The President's legal advisers ought to have not placed him in that spot and should have argued vigorously that such a declaration should not have been made public, even if it was the President's personal opinion. This is the refreshing change that President Aquino III brings to the Office--he has a personal opinion, he has a personal life, he values personal space--yet it is also a bane to a more effective handling of the Office--that he has a personal opinion which may, in certain instances, have grave repercussions, such as the present situation with Trillanes IV. The second President Aquino is very much the son of the first President Aquino--he keeps a close coterie of advisers, people he trusts, people he likes and he is very loyal to them. I have no problem with that because a leader should be able to go to people he trusts and believes in. However, there is a value to also bringing in people whose opinions you don't like or you don't hold--they either strengthen your opinion or they make you humbler. Surrounding yourself with "yes" persons affirms you but, in the end, you simply get parrots repeating what you've said. In keeping with the theme of this post, IMHO, aka Unsolicited advise to the President: get some people with contrary opinions and who can pick your opinions, even personal ones, apart and bring them into your circle of advisers; if your or your close advisers' opinions hold against them, then you can be confident that it will pass muster in the courts of law as well as public opinion; but if they don't, then perhaps it might be time to recalibrate, rethink, revision, revise.

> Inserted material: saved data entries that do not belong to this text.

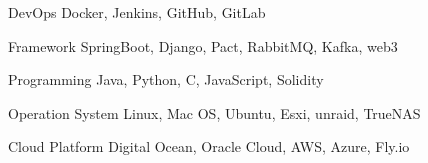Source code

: 
\begin{cvskills}
  \cvskill
    {DevOps} %
    {Docker, Jenkins, GitHub, GitLab} %

  \cvskill
    {Framework} %
    {SpringBoot, Django, Pact, RabbitMQ, Kafka, web3} %

  \cvskill
    {Programming} %
    {Java, Python, C, JavaScript, Solidity} %

  \cvskill
    {Operation System} %
    {Linux, Mac OS, Ubuntu, Esxi, unraid, TrueNAS} %

  \cvskill
    {Cloud Platform} %
    {Digital Ocean, Oracle Cloud, AWS, Azure, Fly.io} %

\end{cvskills}
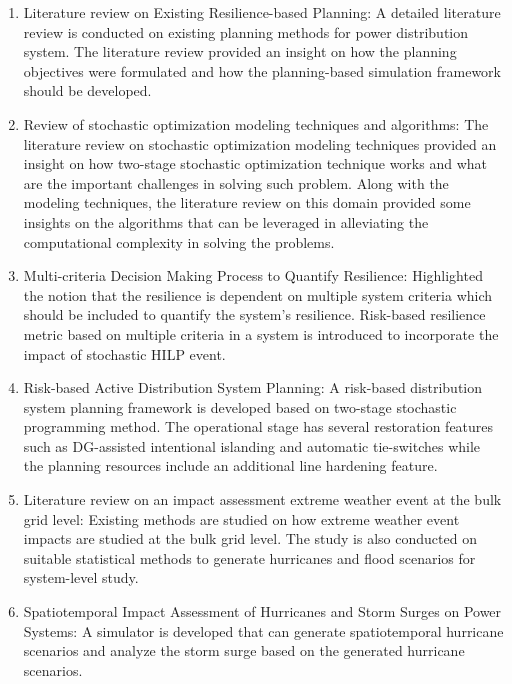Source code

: \begin{enumerate}
    \item Literature review on Existing Resilience-based Planning: A detailed literature review is conducted on existing planning methods for power distribution system. The literature review provided an insight on how the planning objectives were formulated and how the planning-based simulation framework should be developed.  
    
    \item Review of stochastic optimization modeling techniques and algorithms: The literature review on stochastic optimization modeling techniques provided an insight on how two-stage stochastic optimization technique works and what are the important challenges in solving such problem. Along with the modeling techniques, the literature review on this domain provided some insights on the algorithms that can be leveraged in alleviating the computational complexity in solving the problems.  
    
    \item Multi-criteria Decision Making Process to Quantify Resilience: Highlighted the notion that the resilience is dependent on multiple system criteria which should be included to quantify the system's resilience. Risk-based resilience metric based on multiple criteria in a system is introduced to incorporate the impact of stochastic HILP event. 
    
    \item Risk-based Active Distribution System Planning: A risk-based distribution system planning framework is developed based on two-stage stochastic programming method. The operational stage has several restoration features such as DG-assisted intentional islanding and automatic tie-switches while the planning resources include an additional line hardening feature.  
    
    \item Literature review on an impact assessment extreme weather event at the bulk grid level: Existing methods are studied on how extreme weather event impacts are studied at the bulk grid level. The study is also conducted on suitable statistical methods to generate hurricanes and flood scenarios for system-level study. 
    
    \item Spatiotemporal Impact Assessment of Hurricanes and Storm Surges on Power Systems: A simulator is developed that can generate spatiotemporal hurricane scenarios and analyze the storm surge based on the generated hurricane scenarios.   
    
\end{enumerate}
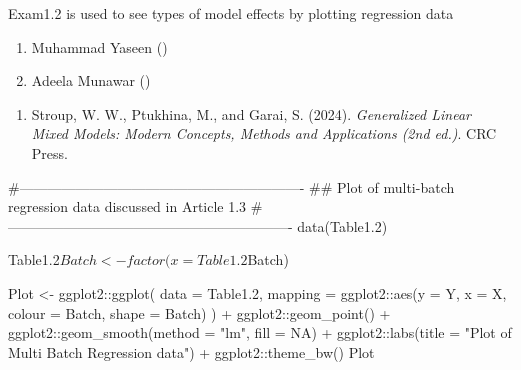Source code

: \documentclass[a4paper]{book}
\begin{document}
%
\begin{Description}
Exam1.2 is used to see types of model effects by plotting regression data
\end{Description}
%
\begin{Author}
\begin{enumerate}

\item{}  Muhammad Yaseen ()
\item{} Adeela Munawar ()

\end{enumerate}

\end{Author}
%
\begin{References}
\begin{enumerate}

\item{} Stroup, W. W., Ptukhina, M., and Garai, S. (2024).
\emph{Generalized Linear Mixed Models: Modern Concepts, Methods and Applications (2nd ed.)}.
CRC Press.

\end{enumerate}

\end{References}
%
\begin{SeeAlso}
\end{SeeAlso}
%
\begin{Examples}
\begin{ExampleCode}

#-------------------------------------------------------------
## Plot of multi-batch regression data discussed in Article 1.3
#-------------------------------------------------------------
data(Table1.2)

Table1.2$Batch <- factor(x  = Table1.2$Batch)

Plot  <-
 ggplot2::ggplot(
   data = Table1.2,
   mapping = ggplot2::aes(y = Y, x = X, colour = Batch, shape = Batch)
 ) +
 ggplot2::geom_point() +
 ggplot2::geom_smooth(method = "lm", fill =  NA) +
 ggplot2::labs(title   = "Plot of Multi Batch Regression data") +
 ggplot2::theme_bw()
Plot
\end{ExampleCode}
\end{Examples}
\end{document}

It is not only the President who has been having difficulties with his HOs.
The Spokesperson, PIO Chief (and also the Court Administrator) of the Supreme Court of the Philippines has been defending a particular Justice of the Supreme Court accused of plagiarizing international law materials in one of his ponencias. The very same Spokesperson had publicly "interpreted" a very recent Decision on Gloria Macapagal-Arroyo's power to appoint the current Chief Justice.
Court Administrator Midas Marquez is a nice, personable man--well-suited for the job he holds as the public face of the Supreme Court. I have no quarrel with him.
However, when he speaks for the Court and goes beyond the text of the promulgated Decisions of the Court, he is, in fact, giving an Opinion that impacts on matters aliunde or outside the Decision. I tell my freshman students in Criminal Law every year that the only opinions that matter in the class are the opinions of the Justices of the Supreme Court acting as such. When the Court Spokesperson answers questions and gives opinions that are not found in the Decisions of the Court, then he is, in fact, acting very much like the 16th Justice of the Supreme Court. I find it strange that the only institution that we would not begrudge privacy and reticence to would be so open with its "opinions" through its public face and voice.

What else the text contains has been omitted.